▸ WORK INSTRUCTIONS
In the records below, find the line containing "Aufgaben dieser Schicht" and the line containing "Bei Switches kann"; please repeat exactly the lines from one to the other, both included, and nothing more.

▸ GIVEN RECORDS
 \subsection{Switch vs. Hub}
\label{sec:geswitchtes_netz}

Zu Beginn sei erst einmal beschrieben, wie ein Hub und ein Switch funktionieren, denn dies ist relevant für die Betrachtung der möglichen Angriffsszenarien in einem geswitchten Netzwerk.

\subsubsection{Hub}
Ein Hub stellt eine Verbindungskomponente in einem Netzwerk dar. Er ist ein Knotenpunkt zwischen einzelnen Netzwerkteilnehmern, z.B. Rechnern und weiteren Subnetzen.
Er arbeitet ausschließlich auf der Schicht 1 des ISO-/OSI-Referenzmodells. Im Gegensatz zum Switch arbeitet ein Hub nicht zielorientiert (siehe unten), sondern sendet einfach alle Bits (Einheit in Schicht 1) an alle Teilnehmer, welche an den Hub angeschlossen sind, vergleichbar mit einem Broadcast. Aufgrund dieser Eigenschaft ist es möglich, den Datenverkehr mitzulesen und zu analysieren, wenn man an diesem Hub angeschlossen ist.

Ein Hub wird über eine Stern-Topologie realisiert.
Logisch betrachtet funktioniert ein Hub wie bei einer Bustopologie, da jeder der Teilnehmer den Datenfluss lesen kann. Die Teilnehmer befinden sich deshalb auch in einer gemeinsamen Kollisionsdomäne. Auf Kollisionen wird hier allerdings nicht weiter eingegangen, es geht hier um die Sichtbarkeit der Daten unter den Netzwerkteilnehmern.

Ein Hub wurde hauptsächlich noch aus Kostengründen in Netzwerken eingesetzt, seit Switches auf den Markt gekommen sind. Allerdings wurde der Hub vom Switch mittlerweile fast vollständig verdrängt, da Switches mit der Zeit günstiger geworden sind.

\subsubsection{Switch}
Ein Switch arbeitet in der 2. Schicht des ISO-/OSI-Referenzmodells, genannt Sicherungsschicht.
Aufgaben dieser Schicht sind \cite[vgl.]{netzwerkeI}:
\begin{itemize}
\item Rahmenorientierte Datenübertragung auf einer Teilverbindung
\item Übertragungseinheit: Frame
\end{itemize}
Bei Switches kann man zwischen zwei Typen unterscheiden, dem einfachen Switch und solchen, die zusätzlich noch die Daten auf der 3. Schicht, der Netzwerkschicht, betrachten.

* * *

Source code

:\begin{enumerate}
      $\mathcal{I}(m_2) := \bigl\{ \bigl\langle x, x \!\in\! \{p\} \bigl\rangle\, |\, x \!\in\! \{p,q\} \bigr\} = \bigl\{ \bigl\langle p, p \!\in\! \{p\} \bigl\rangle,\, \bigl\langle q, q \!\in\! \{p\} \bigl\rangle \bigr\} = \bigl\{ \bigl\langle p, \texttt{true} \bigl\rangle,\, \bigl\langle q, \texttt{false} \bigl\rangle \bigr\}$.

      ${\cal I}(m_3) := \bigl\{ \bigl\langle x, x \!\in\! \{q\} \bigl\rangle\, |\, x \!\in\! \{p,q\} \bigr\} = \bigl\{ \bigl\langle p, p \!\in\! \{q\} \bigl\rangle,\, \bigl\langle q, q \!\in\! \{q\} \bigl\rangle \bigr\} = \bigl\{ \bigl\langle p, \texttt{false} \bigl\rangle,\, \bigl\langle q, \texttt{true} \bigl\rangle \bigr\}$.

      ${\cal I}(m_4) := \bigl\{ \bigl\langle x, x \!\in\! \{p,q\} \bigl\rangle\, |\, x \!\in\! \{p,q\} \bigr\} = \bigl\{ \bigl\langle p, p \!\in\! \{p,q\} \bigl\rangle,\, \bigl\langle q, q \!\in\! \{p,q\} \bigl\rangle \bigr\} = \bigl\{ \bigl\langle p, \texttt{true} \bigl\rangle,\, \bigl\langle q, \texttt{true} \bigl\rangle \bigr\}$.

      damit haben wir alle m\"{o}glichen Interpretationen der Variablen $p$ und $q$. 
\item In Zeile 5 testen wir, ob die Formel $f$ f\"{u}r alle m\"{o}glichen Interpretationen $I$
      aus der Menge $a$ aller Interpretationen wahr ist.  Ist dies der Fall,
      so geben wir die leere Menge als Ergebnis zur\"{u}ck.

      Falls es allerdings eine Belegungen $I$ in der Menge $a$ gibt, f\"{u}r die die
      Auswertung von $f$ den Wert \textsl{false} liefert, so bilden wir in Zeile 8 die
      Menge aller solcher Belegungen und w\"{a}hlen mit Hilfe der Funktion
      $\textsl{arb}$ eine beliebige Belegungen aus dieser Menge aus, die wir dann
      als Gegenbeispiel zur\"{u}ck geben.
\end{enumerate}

▸ EXERCISE ANSWER
Aufgaben dieser Schicht sind \cite[vgl.]{netzwerkeI}:
\begin{itemize}
\item Rahmenorientierte Datenübertragung auf einer Teilverbindung
\item Übertragungseinheit: Frame
\end{itemize}
Bei Switches kann man zwischen zwei Typen unterscheiden, dem einfachen Switch und solchen, die zusätzlich noch die Daten auf der 3. Schicht, der Netzwerkschicht, betrachten.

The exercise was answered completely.